I am a philosophy graduate student at UIC with a focus in Aesthetics, Feminist Philosophy, and Gender and Women's Studies. I am also an artist, proud cat and plant mom, and LEGO enthusiast.
I am a Ph.D student in Philosophy at Stanford University. My academic work in moral and political philosophy aims at contributing to the current debate about the challenges faced by democratic societies. I draw mainly on the tools of moral psychology, theories of justice, and democratic theory. Two questions guide my research: what type of citizens and institutions are needed to guarantee stability and social justice in a democracy? What kind of distributive arrangements and social dynamics undermine democratic institutions? Before coming to Stanford, I studied philosophy and literature at the universities Panthéon-Sorbonne and Paris-Sorbonne. My master’s thesis in Contemporary Philosophy examined John Rawls’s account of political justification in pluralistic societies, where moral disagreement is unavoidable. Similarly, my literary research examined the work of poets who articulated the despair of living in the absence of shared moral values and social cohesion. This investigation comprised both my honors thesis in communications (back in Venezuela, my country of origin) and my master’s thesis in French literature.

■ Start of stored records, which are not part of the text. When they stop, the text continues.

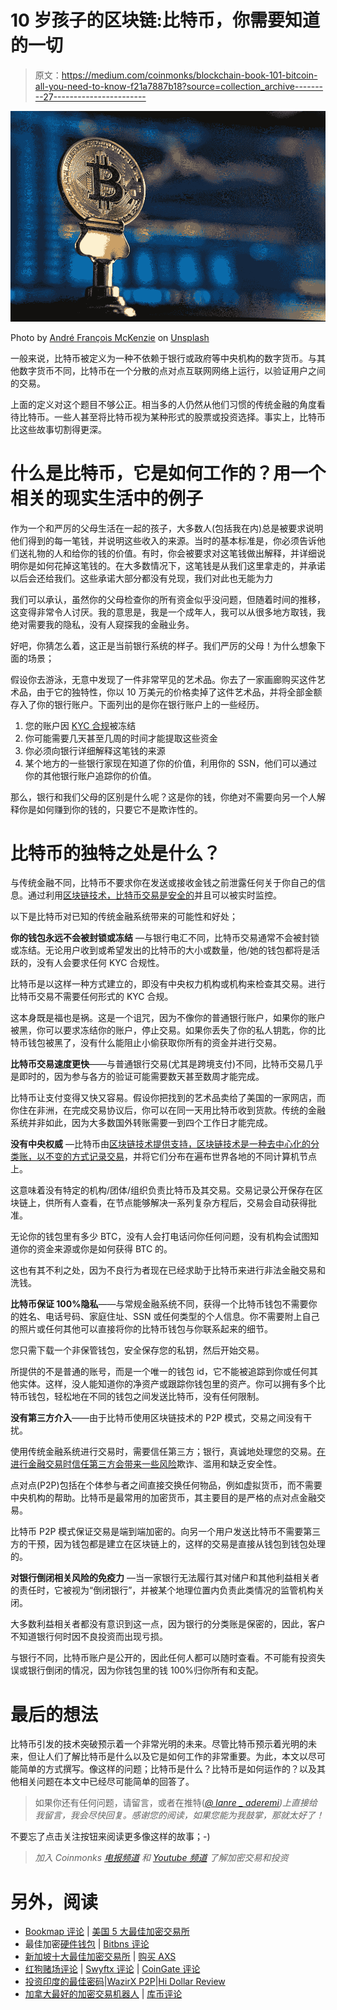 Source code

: # 10 岁孩子的区块链:比特币，你需要知道的一切

> 原文：<https://medium.com/coinmonks/blockchain-book-101-bitcoin-all-you-need-to-know-f21a7887b18?source=collection_archive---------27----------------------->

![](img/bb47b6687eb7eed8797e22545fb32aae.png)

Photo by [André François McKenzie](https://unsplash.com/@silverhousehd) on [Unsplash](https://unsplash.com/)

一般来说，比特币被定义为一种不依赖于银行或政府等中央机构的数字货币。与其他数字货币不同，比特币在一个分散的点对点互联网网络上运行，以验证用户之间的交易。

上面的定义对这个题目不够公正。相当多的人仍然从他们习惯的传统金融的角度看待比特币。一些人甚至将比特币视为某种形式的股票或投资选择。事实上，比特币比这些故事切割得更深。

# 什么是比特币，它是如何工作的？用一个相关的现实生活中的例子

作为一个和严厉的父母生活在一起的孩子，大多数人(包括我在内)总是被要求说明他们得到的每一笔钱，并说明这些收入的来源。当时的基本标准是，你必须告诉他们送礼物的人和给你的钱的价值。有时，你会被要求对这笔钱做出解释，并详细说明你是如何花掉这笔钱的。在大多数情况下，这笔钱是从我们这里拿走的，并承诺以后会还给我们。这些承诺大部分都没有兑现，我们对此也无能为力

我们可以承认，虽然你的父母检查你的所有资金似乎没问题，但随着时间的推移，这变得非常令人讨厌。我的意思是，我是一个成年人，我可以从很多地方取钱，我绝对需要我的隐私，没有人窥探我的金融业务。

好吧，你猜怎么着，这正是当前银行系统的样子。我们严厉的父母！为什么想象下面的场景；

假设你去游泳，无意中发现了一件非常罕见的艺术品。你去了一家画廊购买这件艺术品，由于它的独特性，你以 10 万美元的价格卖掉了这件艺术品，并将全部金额存入了你的银行账户。下面列出的是你在银行账户上的一些经历。

1.  您的账户因 [KYC 合规](https://www.thalesgroup.com/en/markets/digital-identity-and-security/banking-payment/issuance/id-verification/know-your-customer#:~:text=KYC%20means%20Know%20Your%20Customer,who%20they%20claim%20to%20be.)被冻结
2.  你可能需要几天甚至几周的时间才能提取这些资金
3.  你必须向银行详细解释这笔钱的来源
4.  某个地方的一些银行家现在知道了你的价值，利用你的 SSN，他们可以通过你的其他银行账户追踪你的价值。

那么，银行和我们父母的区别是什么呢？这是你的钱，你绝对不需要向另一个人解释你是如何赚到你的钱的，只要它不是欺诈性的。

# 比特币的独特之处是什么？

与传统金融不同，比特币不要求你在发送或接收金钱之前泄露任何关于你自己的信息。通过利用[区块链技术，比特币交易是安全的](/coinmonks/blockchain-for-10-year-olds-c2728b94e00e)并且可以被实时监控。

以下是比特币对已知的传统金融系统带来的可能性和好处；

**你的钱包永远不会被封锁或冻结** —与银行电汇不同，比特币交易通常不会被封锁或冻结。无论用户收到或希望发出的比特币的大小或数量，他/她的钱包都将是活跃的，没有人会要求任何 KYC 合规性。

比特币是以这样一种方式建立的，即没有中央权力机构或机构来检查其交易。进行比特币交易不需要任何形式的 KYC 合规。

这本身既是福也是祸。这是一个诅咒，因为不像你的普通银行账户，如果你的账户被黑，你可以要求冻结你的账户，停止交易。如果你丢失了你的私人钥匙，你的比特币钱包被黑了，没有什么能阻止小偷获取你所有的资金并进行交易。

**比特币交易速度更快**——与普通银行交易(尤其是跨境支付)不同，比特币交易几乎是即时的，因为参与各方的验证可能需要数天甚至数周才能完成。

比特币让支付变得又快又容易。假设你把找到的艺术品卖给了美国的一家网店，而你住在非洲，在完成交易协议后，你可以在同一天用比特币收到货款。传统的金融系统并非如此，因为大多数国外转账需要一到四个工作日才能完成。

**没有中央权威** —比特币由[区块链技术提供支持，区块链技术是一种去中心化的分类账，以不变的方式记录交易](/coinmonks/blockchain-for-10-year-olds-c2728b94e00e)，并将它们分布在遍布世界各地的不同计算机节点上。

这意味着没有特定的机构/团体/组织负责比特币及其交易。交易记录公开保存在区块链上，供所有人查看，在节点能够解决一系列复杂方程后，交易会自动获得批准。

无论你的钱包里有多少 BTC，没有人会打电话问你任何问题，没有机构会试图知道你的资金来源或你是如何获得 BTC 的。

这也有其不利之处，因为不良行为者现在已经求助于比特币来进行非法金融交易和洗钱。

**比特币保证 100%隐私**——与常规金融系统不同，获得一个比特币钱包不需要你的姓名、电话号码、家庭住址、SSN 或任何类型的个人信息。你不需要附上自己的照片或任何其他可以直接将你的比特币钱包与你联系起来的细节。

您只需下载一个非保管钱包，安全保存您的私钥，然后开始交易。

所提供的不是普通的账号，而是一个唯一的钱包 id，它不能被追踪到你或任何其他实体。这样，没人能知道你的净资产或跟踪你钱包里的资产。你可以拥有多个比特币钱包，轻松地在不同的钱包之间发送比特币，没有任何限制。

**没有第三方介入**——由于比特币使用区块链技术的 P2P 模式，交易之间没有干扰。

使用传统金融系统进行交易时，需要信任第三方；银行，真诚地处理您的交易。[在进行金融交易时信任第三方会带来一些风险](https://due.com/blog/know-risks-working-third-party-payment-processors/)欺诈、滥用和缺乏安全性。

点对点(P2P)包括在个体参与者之间直接交换任何物品，例如虚拟货币，而不需要中央机构的帮助。比特币是最常用的加密货币，其主要目的是严格的点对点金融交易。

比特币 P2P 模式保证交易是端到端加密的。向另一个用户发送比特币不需要第三方的干预，因为钱包都是建立在区块链上的，这样的交易是直接从钱包到钱包处理的。

**对银行倒闭相关风险的免疫力** —当一家银行无法履行其对储户和其他利益相关者的责任时，它被视为“倒闭银行”，并被某个地理位置内负责此类情况的监管机构关闭。

大多数利益相关者都没有意识到这一点，因为银行的分类账是保密的，因此，客户不知道银行何时因不良投资而出现亏损。

与银行不同，比特币账户是公开的，因此任何人都可以随时查看。不可能有投资失误或银行倒闭的情况，因为你钱包里的钱 100%归你所有和支配。

# 最后的想法

比特币引发的技术突破预示着一个非常光明的未来。尽管比特币预示着光明的未来，但让人们了解比特币是什么以及它是如何工作的非常重要。为此，本文以尽可能简单的方式撰写。像这样的问题；比特币是什么？比特币是如何运作的？以及其他相关问题在本文中已经尽可能简单的回答了。

> 如果你还有任何问题，请留言，或者在推特([*@ lanre _ aderemi*](http://twitter.com/lanre_aderemi)*)上直接给我留言，我会尽快回复。感谢您的阅读，如果您能为我鼓掌，那就太好了！*

不要忘了点击关注按钮来阅读更多像这样的故事；-)

> *加入 Coinmonks* [*电报频道*](https://t.me/coincodecap) *和* [*Youtube 频道*](https://www.youtube.com/c/coinmonks/videos) *了解加密交易和投资*

# 另外，阅读

*   [Bookmap 评论](https://coincodecap.com/bookmap-review-2021-best-trading-software) | [美国 5 大最佳加密交易所](https://coincodecap.com/crypto-exchange-usa)
*   最佳加密[硬件钱包](/coinmonks/hardware-wallets-dfa1211730c6) | [Bitbns 评论](/coinmonks/bitbns-review-38256a07e161)
*   [新加坡十大最佳加密交易所](https://coincodecap.com/crypto-exchange-in-singapore) | [购买 AXS](https://coincodecap.com/buy-axs-token)
*   [红狗赌场评论](https://coincodecap.com/red-dog-casino-review) | [Swyftx 评论](https://coincodecap.com/swyftx-review) | [CoinGate 评论](https://coincodecap.com/coingate-review)
*   [投资印度的最佳密码](https://coincodecap.com/best-crypto-to-invest-in-india-in-2021)|[WazirX P2P](https://coincodecap.com/wazirx-p2p)|[Hi Dollar Review](https://coincodecap.com/hi-dollar-review)
*   [加拿大最好的加密交易机器人](https://coincodecap.com/5-best-crypto-trading-bots-in-canada) | [库币评论](https://coincodecap.com/kucoin-review)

Darby is a PhD Candidate in the Department of Philosophy at University of California, Irvine. Her research sits at the intersection between epistemology, ethics, and philosophy of education. She has research interests both in history of philosophy (ancient Greek philosophy) and contemporary philosophy. Her dissertation examines Plato’s views on the transmission of ethical knowledge between generations. She has also spent the last two years on an applied epistemology project which examines why people cling to false beliefs in the face of overwhelming evidence and aims to combat the spread of misinformation in the age of social media.
Maria Victoria Salazar received her Bachelor's degree from CUNY Hunter College and is currently pursuing a Philosophy PhD at The Graduate Center, CUNY. Her research focuses on Ancient Greek Philosophy and Political Philosophy. She is particularly interested in the role of desires in explaining the relationship between metaphysics and politics in Plato. Her academic interest in education is motivated by Plato's political philosophy which emphasizes the importance of education for a well-functioning and healthy city.
Dustin is a doctoral student at the University of Pennsylvania Graduate School of Education, and a Masters in Law student at Penn Law School. His research interests include character and virtue education, and how different notions of education interact with conceptions of character. Dustin has worked in a variety of contexts in K-12 education, including most recently as a 5th grade teacher, and he enjoys bringing philosophy into K-12 classrooms. Dustin has a B.A. in Political Science from the University of San Diego, and a M.A. in Philosophy and Education from Teachers College, Columbia University.